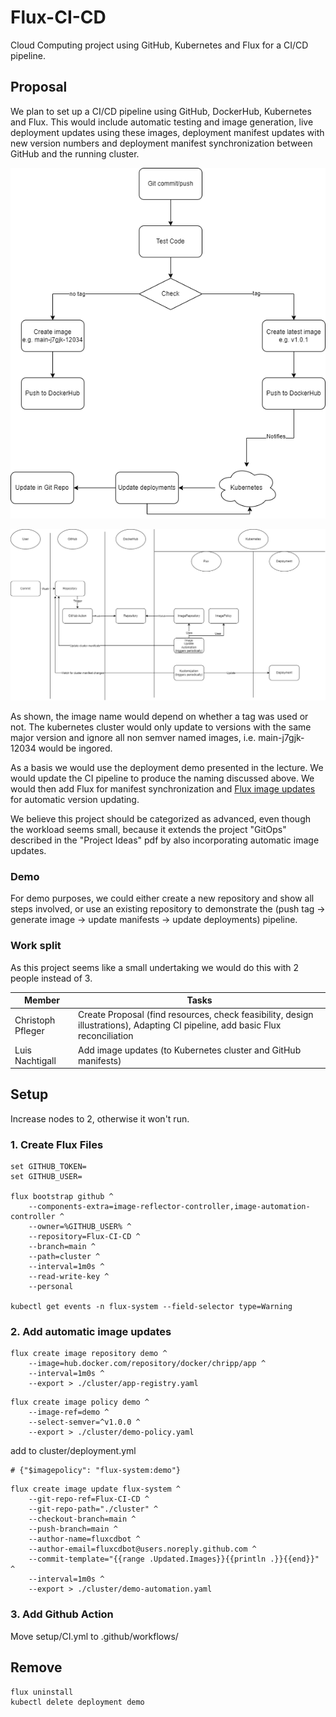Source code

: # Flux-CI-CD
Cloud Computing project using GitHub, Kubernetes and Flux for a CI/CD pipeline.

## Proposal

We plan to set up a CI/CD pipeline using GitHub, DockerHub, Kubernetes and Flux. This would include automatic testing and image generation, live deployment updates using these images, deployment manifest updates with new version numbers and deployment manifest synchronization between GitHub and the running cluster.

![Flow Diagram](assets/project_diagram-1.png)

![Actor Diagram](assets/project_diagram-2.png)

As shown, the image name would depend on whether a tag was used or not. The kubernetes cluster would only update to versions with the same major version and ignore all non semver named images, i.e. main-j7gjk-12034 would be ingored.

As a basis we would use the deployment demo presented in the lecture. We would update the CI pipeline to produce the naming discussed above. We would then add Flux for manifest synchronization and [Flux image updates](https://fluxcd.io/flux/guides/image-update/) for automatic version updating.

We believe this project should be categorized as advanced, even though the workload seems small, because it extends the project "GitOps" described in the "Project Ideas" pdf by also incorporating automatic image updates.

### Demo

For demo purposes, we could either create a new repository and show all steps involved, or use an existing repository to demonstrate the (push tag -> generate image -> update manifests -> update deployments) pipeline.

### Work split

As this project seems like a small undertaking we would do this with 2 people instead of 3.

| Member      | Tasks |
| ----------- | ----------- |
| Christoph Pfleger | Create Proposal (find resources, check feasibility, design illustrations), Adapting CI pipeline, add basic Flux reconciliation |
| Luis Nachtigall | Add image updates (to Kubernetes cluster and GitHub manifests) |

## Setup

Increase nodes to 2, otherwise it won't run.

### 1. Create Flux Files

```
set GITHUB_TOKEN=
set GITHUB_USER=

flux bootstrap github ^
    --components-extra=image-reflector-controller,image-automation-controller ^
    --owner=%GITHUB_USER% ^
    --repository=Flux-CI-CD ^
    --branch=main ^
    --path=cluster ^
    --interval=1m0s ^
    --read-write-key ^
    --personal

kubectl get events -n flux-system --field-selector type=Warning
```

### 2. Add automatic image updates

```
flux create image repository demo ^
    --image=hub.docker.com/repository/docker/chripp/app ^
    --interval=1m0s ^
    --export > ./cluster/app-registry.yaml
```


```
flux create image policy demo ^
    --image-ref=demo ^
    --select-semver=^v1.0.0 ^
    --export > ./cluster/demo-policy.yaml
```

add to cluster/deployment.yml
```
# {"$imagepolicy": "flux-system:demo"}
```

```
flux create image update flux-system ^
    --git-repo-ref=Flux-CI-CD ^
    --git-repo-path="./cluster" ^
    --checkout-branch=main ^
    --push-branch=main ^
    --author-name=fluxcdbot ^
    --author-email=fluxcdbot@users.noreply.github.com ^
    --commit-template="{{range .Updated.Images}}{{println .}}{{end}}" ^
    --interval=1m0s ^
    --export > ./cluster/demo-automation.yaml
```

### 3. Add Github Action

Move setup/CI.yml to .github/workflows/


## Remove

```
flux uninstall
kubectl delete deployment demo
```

________

Activity — Say how many of the lines above include the word "seems", giving the figure alone.

Result below — 2